Jedenfalls kann ich mir nicht vorstellen, am Stand der Sonne abzulesen wie spät es ist. Dann würde ich doch andauernd zu spät zu Verabredungen kommen, die Nachrichten im Fernsehen verpassen, verschlafen ohne auch nur die Möglichkeit den Wecker nicht zu hören, oder Eier zu lange kochen. Gut, letzteres ist wohl etwas weit hergeholt weil ich - rein statistisch - ungefähr einmal alle zwanzig Jahre Eier koche, aber ich denke es wird klar worauf ich hinaus will.
Also zurück zu den Eiern. Nein, den Uhren.

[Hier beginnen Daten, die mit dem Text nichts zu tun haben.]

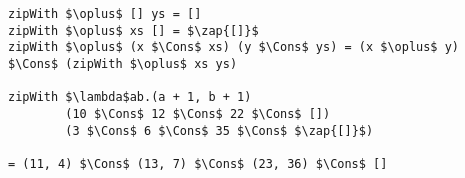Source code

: \begin{frame}[fragile]


\begin{lstlisting}[mathescape=true,numbers=none]
zipWith $\oplus$ [] ys = []
zipWith $\oplus$ xs [] = $\zap{[]}$
zipWith $\oplus$ (x $\Cons$ xs) (y $\Cons$ ys) = (x $\oplus$ y) $\Cons$ (zipWith $\oplus$ xs ys)

zipWith $\lambda$ab.(a + 1, b + 1)
        (10 $\Cons$ 12 $\Cons$ 22 $\Cons$ [])
        (3 $\Cons$ 6 $\Cons$ 35 $\Cons$ $\zap{[]}$)

= (11, 4) $\Cons$ (13, 7) $\Cons$ (23, 36) $\Cons$ []
\end{lstlisting}

\end{frame}

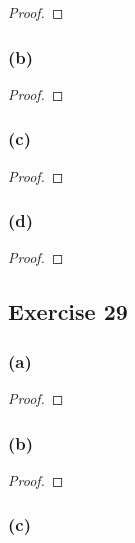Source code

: \documentclass[14pt]{extarticle}
\begin{document}
\begin{proof}

\end{proof}

\subsubsection{(b)}

\begin{proof}

\end{proof}

\subsubsection{(c)}

\begin{proof}

\end{proof}

\subsubsection{(d)}

\begin{proof}

\end{proof}

\subsection{Exercise 29}

\subsubsection{(a)}

\begin{proof}

\end{proof}

\subsubsection{(b)}

\begin{proof}

\end{proof}

\subsubsection{(c)}
\end{document}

Die Abhängigkeit von Uhren wird immer wieder deutlich, wenn man sie einmal nicht verwenden kann. Etwa wenn die Batterie leer ist, oder das Uhrenarmband reißt. Noch schlimmer, wenn das Armband mehrfach reißt, so dass das hastig darum herum gewickelte Isolierband keine Bruchstellen mehr sichert, sondern stellenweise alles ist was die Uhr am Arm hält. An meiner Armbanduhr (digital, tauchfähig bis 200m, Countdown, Stopuhr und Wecker inklusive) ist genau das passiert. Und zwar nicht durch äußere Umstände, oder starke Gewalteinwirkung. Nein, diese speziellen Armbänder von Casio haben anscheinend eine Sollbruchstelle, die dafür sorgt dass das Armband nach etwa einem Jahr brüchig wird und schließlich auseinanderfällt. Wenn das beim dritten (identischen) Armband in Folge passiert, an exakt derselben Stelle, kann man wohl nicht mehr von Zufall ausgehen. Aber egal, es dauert ohnehin immer viel zu lange das Armband wechseln zu lassen. Nur logisch dass es zwei Wochen (oder mehr) dauert, um ein Armband aus dem Lager - das sich ungefähr drei Stadtteile weiter befindet - in den Laden zu schicken, und dann noch einmal so lange um es auszuwechseln.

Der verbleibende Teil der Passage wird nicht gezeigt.